(Saved data entries)

■ ■ ■ ■ ■ ■ ■

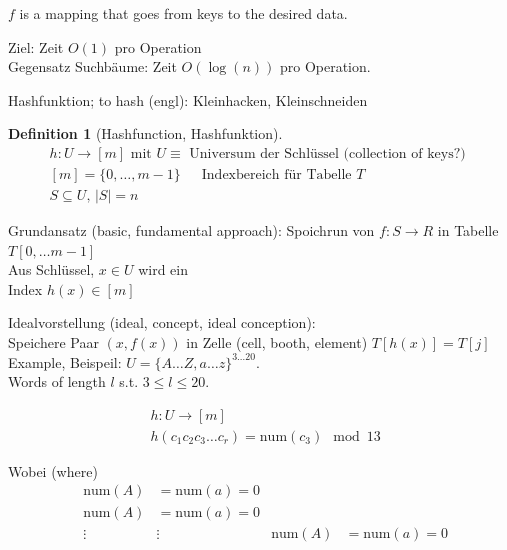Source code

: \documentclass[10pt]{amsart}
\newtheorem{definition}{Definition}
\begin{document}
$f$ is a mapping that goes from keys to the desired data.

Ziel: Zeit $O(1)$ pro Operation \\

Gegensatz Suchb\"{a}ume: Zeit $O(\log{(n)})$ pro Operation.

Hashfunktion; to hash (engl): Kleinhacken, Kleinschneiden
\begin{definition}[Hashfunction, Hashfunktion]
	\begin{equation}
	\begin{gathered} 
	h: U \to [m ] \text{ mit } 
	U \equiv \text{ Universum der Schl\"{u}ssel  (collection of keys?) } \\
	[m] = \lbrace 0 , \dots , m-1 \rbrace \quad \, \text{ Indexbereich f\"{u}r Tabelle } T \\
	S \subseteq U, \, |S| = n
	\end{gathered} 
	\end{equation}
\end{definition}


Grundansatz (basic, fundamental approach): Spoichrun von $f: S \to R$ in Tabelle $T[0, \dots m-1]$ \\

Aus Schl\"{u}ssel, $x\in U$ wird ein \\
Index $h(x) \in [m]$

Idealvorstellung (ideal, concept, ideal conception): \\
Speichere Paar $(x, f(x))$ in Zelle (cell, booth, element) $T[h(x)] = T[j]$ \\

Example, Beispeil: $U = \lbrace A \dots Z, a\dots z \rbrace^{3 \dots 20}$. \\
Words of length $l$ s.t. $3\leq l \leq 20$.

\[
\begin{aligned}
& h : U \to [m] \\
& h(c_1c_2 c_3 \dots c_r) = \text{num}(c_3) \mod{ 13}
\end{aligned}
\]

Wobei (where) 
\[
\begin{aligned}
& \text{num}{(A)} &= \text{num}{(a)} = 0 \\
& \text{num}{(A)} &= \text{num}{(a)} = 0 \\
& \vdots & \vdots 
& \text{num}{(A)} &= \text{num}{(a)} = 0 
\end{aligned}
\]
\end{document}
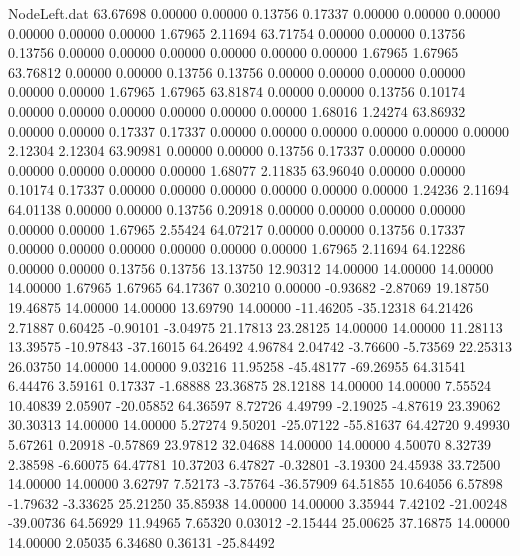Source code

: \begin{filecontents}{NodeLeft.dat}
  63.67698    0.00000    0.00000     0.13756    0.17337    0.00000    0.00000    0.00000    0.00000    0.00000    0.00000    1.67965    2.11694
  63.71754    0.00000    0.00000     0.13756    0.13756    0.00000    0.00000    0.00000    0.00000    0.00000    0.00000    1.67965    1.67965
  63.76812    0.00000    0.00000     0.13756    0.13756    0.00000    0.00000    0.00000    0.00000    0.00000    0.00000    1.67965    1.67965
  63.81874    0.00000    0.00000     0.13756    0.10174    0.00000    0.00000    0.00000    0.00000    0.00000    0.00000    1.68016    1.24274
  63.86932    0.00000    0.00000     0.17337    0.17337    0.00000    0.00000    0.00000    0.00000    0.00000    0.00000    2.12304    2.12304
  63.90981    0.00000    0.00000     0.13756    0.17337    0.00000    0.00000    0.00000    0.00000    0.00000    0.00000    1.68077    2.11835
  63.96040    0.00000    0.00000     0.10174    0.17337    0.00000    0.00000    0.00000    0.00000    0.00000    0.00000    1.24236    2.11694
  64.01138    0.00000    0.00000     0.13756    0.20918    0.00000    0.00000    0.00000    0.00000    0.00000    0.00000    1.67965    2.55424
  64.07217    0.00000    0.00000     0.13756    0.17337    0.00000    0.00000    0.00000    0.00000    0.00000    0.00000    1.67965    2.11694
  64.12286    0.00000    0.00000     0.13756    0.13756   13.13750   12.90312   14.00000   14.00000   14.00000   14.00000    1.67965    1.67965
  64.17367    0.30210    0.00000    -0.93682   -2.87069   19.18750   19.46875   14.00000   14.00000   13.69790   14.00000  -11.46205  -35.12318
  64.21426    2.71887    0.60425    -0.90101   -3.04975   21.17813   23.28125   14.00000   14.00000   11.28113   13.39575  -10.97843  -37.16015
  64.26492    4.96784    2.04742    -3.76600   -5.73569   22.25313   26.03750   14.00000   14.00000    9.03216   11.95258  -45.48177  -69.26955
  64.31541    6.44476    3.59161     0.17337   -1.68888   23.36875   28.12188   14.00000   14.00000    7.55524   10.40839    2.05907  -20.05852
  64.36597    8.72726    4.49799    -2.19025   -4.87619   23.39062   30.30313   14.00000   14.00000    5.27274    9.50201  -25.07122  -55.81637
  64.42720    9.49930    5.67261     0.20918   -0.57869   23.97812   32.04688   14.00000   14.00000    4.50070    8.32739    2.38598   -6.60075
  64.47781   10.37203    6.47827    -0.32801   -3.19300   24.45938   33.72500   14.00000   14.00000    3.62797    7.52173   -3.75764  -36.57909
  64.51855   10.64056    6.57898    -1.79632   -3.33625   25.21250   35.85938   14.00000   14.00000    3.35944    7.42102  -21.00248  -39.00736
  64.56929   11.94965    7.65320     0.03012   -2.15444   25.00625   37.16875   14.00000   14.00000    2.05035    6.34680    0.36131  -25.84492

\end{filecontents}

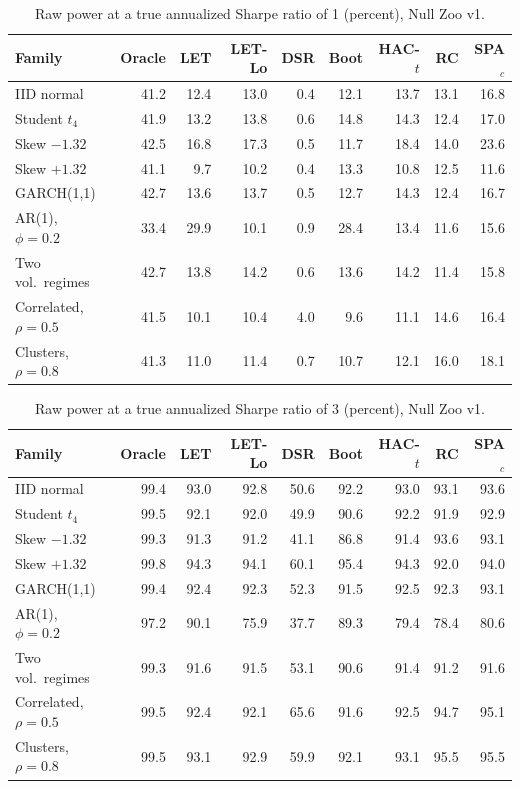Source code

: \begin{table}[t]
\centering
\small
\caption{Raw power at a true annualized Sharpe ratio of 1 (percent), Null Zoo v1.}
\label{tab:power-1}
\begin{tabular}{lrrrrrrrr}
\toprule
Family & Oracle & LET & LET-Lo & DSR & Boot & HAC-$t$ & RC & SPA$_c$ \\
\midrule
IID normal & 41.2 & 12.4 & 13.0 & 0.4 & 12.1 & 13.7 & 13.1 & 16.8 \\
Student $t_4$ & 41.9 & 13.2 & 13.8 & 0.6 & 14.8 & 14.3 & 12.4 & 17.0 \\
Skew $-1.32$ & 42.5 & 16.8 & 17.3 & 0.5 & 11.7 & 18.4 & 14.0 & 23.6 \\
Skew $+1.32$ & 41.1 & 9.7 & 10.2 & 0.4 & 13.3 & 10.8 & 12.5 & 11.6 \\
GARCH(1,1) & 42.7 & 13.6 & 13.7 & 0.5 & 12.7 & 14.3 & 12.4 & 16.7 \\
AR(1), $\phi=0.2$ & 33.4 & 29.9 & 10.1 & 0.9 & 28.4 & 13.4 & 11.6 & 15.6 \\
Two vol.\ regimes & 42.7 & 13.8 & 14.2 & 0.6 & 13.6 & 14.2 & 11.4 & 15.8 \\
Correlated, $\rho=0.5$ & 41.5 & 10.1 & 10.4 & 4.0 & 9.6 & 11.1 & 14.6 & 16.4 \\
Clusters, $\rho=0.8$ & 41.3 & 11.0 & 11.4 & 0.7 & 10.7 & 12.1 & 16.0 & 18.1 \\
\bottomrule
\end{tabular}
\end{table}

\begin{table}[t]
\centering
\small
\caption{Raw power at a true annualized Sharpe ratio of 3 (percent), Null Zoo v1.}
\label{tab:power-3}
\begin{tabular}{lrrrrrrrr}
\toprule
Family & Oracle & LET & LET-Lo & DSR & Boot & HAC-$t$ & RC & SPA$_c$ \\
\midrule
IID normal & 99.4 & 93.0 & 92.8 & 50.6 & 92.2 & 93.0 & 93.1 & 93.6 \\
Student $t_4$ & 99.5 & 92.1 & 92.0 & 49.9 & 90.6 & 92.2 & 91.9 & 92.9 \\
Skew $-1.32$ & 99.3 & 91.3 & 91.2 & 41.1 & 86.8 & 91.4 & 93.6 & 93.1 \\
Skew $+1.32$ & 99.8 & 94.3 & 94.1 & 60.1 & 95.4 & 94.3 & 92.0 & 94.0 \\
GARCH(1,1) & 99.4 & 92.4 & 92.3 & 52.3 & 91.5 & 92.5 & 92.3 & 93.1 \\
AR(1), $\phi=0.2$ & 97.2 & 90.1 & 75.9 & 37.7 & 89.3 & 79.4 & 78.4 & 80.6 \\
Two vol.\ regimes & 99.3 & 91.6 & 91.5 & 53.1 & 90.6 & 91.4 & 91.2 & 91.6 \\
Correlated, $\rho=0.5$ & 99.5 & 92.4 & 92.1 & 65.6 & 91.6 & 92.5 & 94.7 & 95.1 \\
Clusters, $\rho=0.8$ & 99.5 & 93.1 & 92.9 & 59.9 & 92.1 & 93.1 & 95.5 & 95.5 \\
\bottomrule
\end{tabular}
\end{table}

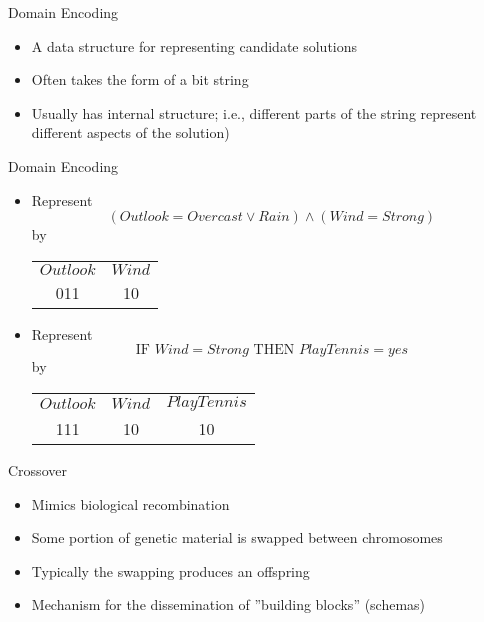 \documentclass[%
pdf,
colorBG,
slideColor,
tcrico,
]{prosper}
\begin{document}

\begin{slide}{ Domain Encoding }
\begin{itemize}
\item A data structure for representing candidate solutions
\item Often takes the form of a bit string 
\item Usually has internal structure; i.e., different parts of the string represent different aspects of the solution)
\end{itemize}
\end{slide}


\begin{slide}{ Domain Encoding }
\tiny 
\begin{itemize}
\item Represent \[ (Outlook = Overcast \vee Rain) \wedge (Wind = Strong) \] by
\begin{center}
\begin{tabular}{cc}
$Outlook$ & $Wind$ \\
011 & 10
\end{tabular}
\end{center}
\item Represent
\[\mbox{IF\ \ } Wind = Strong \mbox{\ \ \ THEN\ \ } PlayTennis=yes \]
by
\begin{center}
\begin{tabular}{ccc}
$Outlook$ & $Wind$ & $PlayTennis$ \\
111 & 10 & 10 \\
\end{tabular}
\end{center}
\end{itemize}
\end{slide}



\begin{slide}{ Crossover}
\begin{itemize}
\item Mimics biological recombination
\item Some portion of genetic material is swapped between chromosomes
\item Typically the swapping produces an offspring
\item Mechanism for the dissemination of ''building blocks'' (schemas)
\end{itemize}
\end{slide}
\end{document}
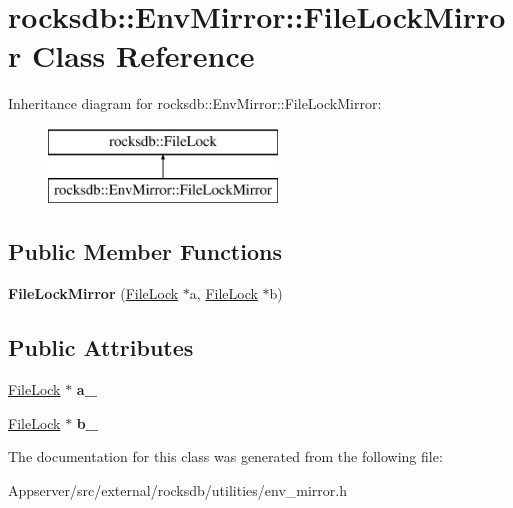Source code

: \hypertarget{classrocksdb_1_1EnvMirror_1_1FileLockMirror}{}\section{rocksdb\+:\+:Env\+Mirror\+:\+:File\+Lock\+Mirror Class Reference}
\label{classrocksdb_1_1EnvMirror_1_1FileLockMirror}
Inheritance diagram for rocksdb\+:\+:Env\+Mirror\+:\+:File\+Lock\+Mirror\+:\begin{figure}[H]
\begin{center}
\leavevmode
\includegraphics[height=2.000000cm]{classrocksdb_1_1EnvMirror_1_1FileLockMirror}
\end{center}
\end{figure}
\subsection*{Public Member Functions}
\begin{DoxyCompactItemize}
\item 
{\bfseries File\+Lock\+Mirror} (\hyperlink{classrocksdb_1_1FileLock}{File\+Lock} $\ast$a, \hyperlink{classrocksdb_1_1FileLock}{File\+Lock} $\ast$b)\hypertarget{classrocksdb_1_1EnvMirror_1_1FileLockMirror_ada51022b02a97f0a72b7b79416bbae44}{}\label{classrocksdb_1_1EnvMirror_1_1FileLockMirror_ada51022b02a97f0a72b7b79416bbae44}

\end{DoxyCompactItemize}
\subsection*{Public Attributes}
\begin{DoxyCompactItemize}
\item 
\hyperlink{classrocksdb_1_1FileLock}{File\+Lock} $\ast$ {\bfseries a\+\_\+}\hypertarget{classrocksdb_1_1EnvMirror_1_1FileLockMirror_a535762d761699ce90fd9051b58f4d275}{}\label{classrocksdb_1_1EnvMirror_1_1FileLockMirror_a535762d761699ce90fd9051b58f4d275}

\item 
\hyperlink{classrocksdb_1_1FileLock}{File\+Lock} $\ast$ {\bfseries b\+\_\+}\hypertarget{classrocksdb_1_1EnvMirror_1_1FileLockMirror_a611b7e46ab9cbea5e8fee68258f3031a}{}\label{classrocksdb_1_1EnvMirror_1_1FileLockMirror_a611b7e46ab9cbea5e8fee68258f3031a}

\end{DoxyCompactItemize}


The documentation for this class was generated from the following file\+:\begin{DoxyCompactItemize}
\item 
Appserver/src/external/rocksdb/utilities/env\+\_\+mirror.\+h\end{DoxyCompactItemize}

■ ■ ■ ■ ■ ■ ■

## Assigned task
Copy only the part of the records that runs from the first line to the line with "wird ein \\", ends included, leaving pictures out.

## Task response
Source code

: \documentclass[10pt]{amsart}
\newtheorem{definition}{Definition}
\begin{document}
$f$ is a mapping that goes from keys to the desired data.

Ziel: Zeit $O(1)$ pro Operation \\

Gegensatz Suchb\"{a}ume: Zeit $O(\log{(n)})$ pro Operation.

Hashfunktion; to hash (engl): Kleinhacken, Kleinschneiden
\begin{definition}[Hashfunction, Hashfunktion]
	\begin{equation}
	\begin{gathered} 
	h: U \to [m ] \text{ mit } 
	U \equiv \text{ Universum der Schl\"{u}ssel  (collection of keys?) } \\
	[m] = \lbrace 0 , \dots , m-1 \rbrace \quad \, \text{ Indexbereich f\"{u}r Tabelle } T \\
	S \subseteq U, \, |S| = n
	\end{gathered} 
	\end{equation}
\end{definition}


Grundansatz (basic, fundamental approach): Spoichrun von $f: S \to R$ in Tabelle $T[0, \dots m-1]$ \\

Aus Schl\"{u}ssel, $x\in U$ wird ein \\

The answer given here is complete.